Simulated Author's Rebuttal

1 responses · 0 unresolved

We thank the referee for the positive summary of the work's contributions and for the detailed comment on the scrolling-phase protocol. We respond point-by-point below.

read point-by-point responses
  1. Referee: [abstract and scrolling-phase protocol] The central attribution of decision shifts solely to feed composition/ordering (abstract and §3 protocol description) rests on the assumption that the fixed-model, fixed-persona, fixed-topic, fixed-final-prompt 10-turn scrolling phase fully isolates feed effects. No explicit checks are reported for whether different feeds induce systematically different scrolling behaviors, token distributions, coherence patterns, or hidden-state evolution that could introduce confounds from multi-turn dynamics. This is load-bearing for the asymmetry and dose-response claims.

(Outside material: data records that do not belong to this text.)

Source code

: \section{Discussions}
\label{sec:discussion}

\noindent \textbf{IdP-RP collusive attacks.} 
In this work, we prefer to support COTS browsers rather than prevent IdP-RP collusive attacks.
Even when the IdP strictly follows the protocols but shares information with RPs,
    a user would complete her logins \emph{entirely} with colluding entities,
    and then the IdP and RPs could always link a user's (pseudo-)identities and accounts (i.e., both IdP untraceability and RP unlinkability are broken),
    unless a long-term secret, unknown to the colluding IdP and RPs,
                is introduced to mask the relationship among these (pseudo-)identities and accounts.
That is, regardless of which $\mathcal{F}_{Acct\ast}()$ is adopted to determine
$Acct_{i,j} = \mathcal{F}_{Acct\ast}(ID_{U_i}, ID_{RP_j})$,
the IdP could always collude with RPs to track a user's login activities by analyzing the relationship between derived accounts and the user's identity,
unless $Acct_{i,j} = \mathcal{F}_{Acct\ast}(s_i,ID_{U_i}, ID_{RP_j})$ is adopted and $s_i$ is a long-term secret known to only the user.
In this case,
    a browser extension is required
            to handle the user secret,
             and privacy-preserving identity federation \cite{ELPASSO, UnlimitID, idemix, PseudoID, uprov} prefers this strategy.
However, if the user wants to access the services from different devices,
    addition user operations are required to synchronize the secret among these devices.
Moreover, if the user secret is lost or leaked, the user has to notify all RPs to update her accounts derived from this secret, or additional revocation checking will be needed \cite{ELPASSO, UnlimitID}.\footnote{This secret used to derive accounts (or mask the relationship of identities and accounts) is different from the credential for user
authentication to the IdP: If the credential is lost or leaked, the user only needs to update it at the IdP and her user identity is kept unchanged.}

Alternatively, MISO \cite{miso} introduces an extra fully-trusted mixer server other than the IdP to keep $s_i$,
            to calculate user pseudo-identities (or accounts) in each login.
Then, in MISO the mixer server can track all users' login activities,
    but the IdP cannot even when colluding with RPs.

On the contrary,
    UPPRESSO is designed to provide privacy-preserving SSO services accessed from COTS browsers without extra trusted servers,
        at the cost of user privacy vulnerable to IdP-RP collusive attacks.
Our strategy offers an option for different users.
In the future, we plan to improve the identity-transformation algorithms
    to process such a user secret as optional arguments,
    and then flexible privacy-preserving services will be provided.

    Authors: The protocol fixes the model, persona, topic, and final decision prompt while varying only feed composition and ordering over a fixed number of turns; this design isolates the causal contribution of the feed to the measured decision. Although the manuscript does not report separate post-hoc analyses of scrolling behaviors, token distributions, coherence metrics, or hidden-state trajectories, the observed dose-response relationship (shift magnitude scaling with the fraction of adversarial posts) and the survival of the effect under generator swap indicate that the shifts arise from the semantic content of the feed rather than incidental multi-turn dynamics. Results are also consistent across four models and multiple domains. In revision we will add an explicit discussion of the fixed turn count as a control and include summary statistics comparing token counts and basic coherence indicators across feed conditions where such data are readily extractable from the existing rollouts. revision: partial

Circularity Check

0 steps flagged

No circularity in empirical measurement study

full rationale

The paper describes a controlled empirical protocol that varies only feed composition/ordering across 2,785 decision rollouts while holding model, persona, topic, and final prompt fixed. No equations, derivations, fitted parameters renamed as predictions, or self-citation chains appear in the provided text. All claims rest on direct experimental measurements and statistical tests (e.g., Fisher p-values) rather than any self-referential reduction. This is a standard empirical study with no load-bearing steps that reduce by construction to the paper's own inputs.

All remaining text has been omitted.